_Listed entries_:
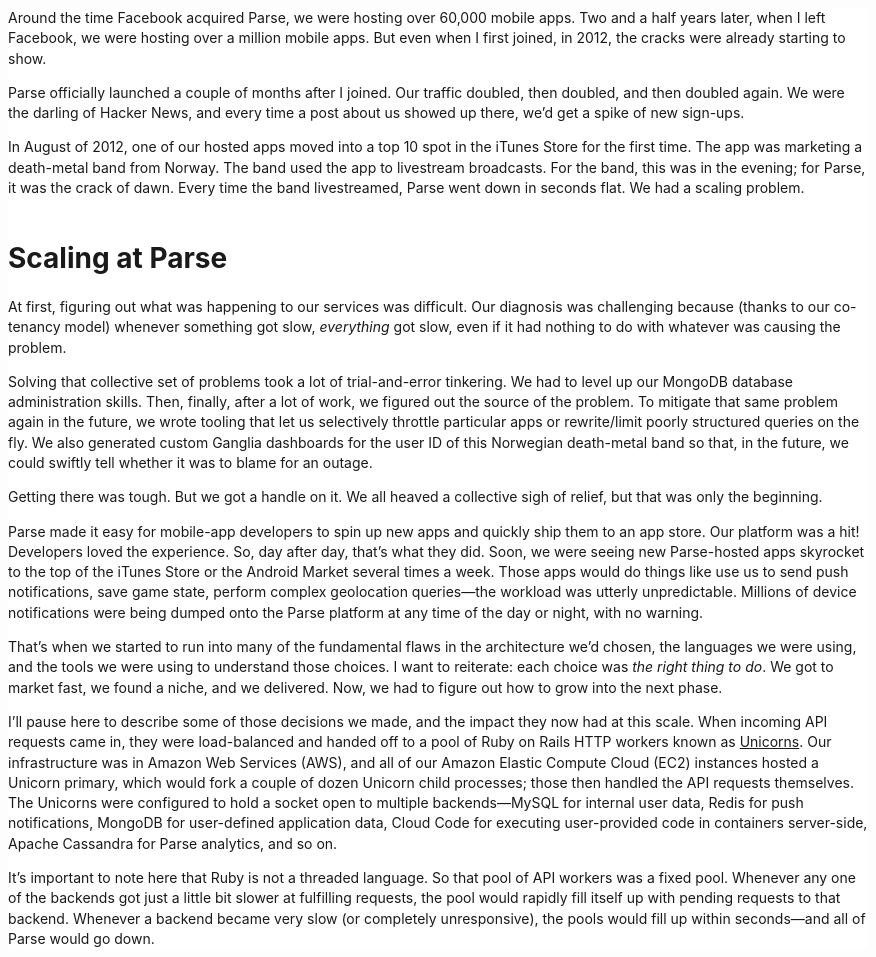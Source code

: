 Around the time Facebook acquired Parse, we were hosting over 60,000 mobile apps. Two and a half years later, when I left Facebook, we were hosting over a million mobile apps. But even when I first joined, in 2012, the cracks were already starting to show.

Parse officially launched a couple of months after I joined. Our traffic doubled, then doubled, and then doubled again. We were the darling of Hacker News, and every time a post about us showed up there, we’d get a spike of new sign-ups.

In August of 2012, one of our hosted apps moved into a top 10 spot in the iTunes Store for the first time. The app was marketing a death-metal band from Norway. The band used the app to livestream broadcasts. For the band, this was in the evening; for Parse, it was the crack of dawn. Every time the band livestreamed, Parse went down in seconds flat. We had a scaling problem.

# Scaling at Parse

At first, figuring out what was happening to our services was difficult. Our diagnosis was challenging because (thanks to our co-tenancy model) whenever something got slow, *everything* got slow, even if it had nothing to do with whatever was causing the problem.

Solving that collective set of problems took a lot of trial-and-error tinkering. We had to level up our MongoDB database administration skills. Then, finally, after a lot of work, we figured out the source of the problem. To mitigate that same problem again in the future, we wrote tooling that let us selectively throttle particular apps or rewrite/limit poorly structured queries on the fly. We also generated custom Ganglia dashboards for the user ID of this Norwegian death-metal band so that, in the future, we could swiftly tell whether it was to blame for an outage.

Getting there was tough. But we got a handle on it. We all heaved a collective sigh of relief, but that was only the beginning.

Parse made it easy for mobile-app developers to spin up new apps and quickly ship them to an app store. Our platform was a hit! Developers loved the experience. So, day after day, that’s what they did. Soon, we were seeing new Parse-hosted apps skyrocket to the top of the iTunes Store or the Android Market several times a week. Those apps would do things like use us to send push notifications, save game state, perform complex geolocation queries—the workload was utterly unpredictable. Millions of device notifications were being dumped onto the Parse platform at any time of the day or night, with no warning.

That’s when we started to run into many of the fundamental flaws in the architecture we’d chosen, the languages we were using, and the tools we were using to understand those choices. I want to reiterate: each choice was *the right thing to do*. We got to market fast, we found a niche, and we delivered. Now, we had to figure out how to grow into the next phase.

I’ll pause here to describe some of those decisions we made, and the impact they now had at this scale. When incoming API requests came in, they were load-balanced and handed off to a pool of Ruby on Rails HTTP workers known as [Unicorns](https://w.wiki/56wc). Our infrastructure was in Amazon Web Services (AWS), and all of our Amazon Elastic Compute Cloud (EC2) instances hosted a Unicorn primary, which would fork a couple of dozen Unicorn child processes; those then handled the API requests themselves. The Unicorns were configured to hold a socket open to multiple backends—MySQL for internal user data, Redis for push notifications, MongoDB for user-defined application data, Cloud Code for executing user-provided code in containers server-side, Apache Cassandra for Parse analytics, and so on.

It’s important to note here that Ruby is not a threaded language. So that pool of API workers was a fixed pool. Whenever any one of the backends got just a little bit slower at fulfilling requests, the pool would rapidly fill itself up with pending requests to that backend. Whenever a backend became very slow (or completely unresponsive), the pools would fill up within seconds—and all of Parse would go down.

_What you need to do_: The pictures are to be omitted, and the rest of the listing is to be transcribed exactly.

_Reply_:
Source code

: Around the time Facebook acquired Parse, we were hosting over 60,000 mobile apps. Two and a half years later, when I left Facebook, we were hosting over a million mobile apps. But even when I first joined, in 2012, the cracks were already starting to show.

Parse officially launched a couple of months after I joined. Our traffic doubled, then doubled, and then doubled again. We were the darling of Hacker News, and every time a post about us showed up there, we’d get a spike of new sign-ups.

In August of 2012, one of our hosted apps moved into a top 10 spot in the iTunes Store for the first time. The app was marketing a death-metal band from Norway. The band used the app to livestream broadcasts. For the band, this was in the evening; for Parse, it was the crack of dawn. Every time the band livestreamed, Parse went down in seconds flat. We had a scaling problem.

# Scaling at Parse

At first, figuring out what was happening to our services was difficult. Our diagnosis was challenging because (thanks to our co-tenancy model) whenever something got slow, *everything* got slow, even if it had nothing to do with whatever was causing the problem.

Solving that collective set of problems took a lot of trial-and-error tinkering. We had to level up our MongoDB database administration skills. Then, finally, after a lot of work, we figured out the source of the problem. To mitigate that same problem again in the future, we wrote tooling that let us selectively throttle particular apps or rewrite/limit poorly structured queries on the fly. We also generated custom Ganglia dashboards for the user ID of this Norwegian death-metal band so that, in the future, we could swiftly tell whether it was to blame for an outage.

Getting there was tough. But we got a handle on it. We all heaved a collective sigh of relief, but that was only the beginning.

Parse made it easy for mobile-app developers to spin up new apps and quickly ship them to an app store. Our platform was a hit! Developers loved the experience. So, day after day, that’s what they did. Soon, we were seeing new Parse-hosted apps skyrocket to the top of the iTunes Store or the Android Market several times a week. Those apps would do things like use us to send push notifications, save game state, perform complex geolocation queries—the workload was utterly unpredictable. Millions of device notifications were being dumped onto the Parse platform at any time of the day or night, with no warning.

That’s when we started to run into many of the fundamental flaws in the architecture we’d chosen, the languages we were using, and the tools we were using to understand those choices. I want to reiterate: each choice was *the right thing to do*. We got to market fast, we found a niche, and we delivered. Now, we had to figure out how to grow into the next phase.

I’ll pause here to describe some of those decisions we made, and the impact they now had at this scale. When incoming API requests came in, they were load-balanced and handed off to a pool of Ruby on Rails HTTP workers known as [Unicorns](https://w.wiki/56wc). Our infrastructure was in Amazon Web Services (AWS), and all of our Amazon Elastic Compute Cloud (EC2) instances hosted a Unicorn primary, which would fork a couple of dozen Unicorn child processes; those then handled the API requests themselves. The Unicorns were configured to hold a socket open to multiple backends—MySQL for internal user data, Redis for push notifications, MongoDB for user-defined application data, Cloud Code for executing user-provided code in containers server-side, Apache Cassandra for Parse analytics, and so on.

It’s important to note here that Ruby is not a threaded language. So that pool of API workers was a fixed pool. Whenever any one of the backends got just a little bit slower at fulfilling requests, the pool would rapidly fill itself up with pending requests to that backend. Whenever a backend became very slow (or completely unresponsive), the pools would fill up within seconds—and all of Parse would go down.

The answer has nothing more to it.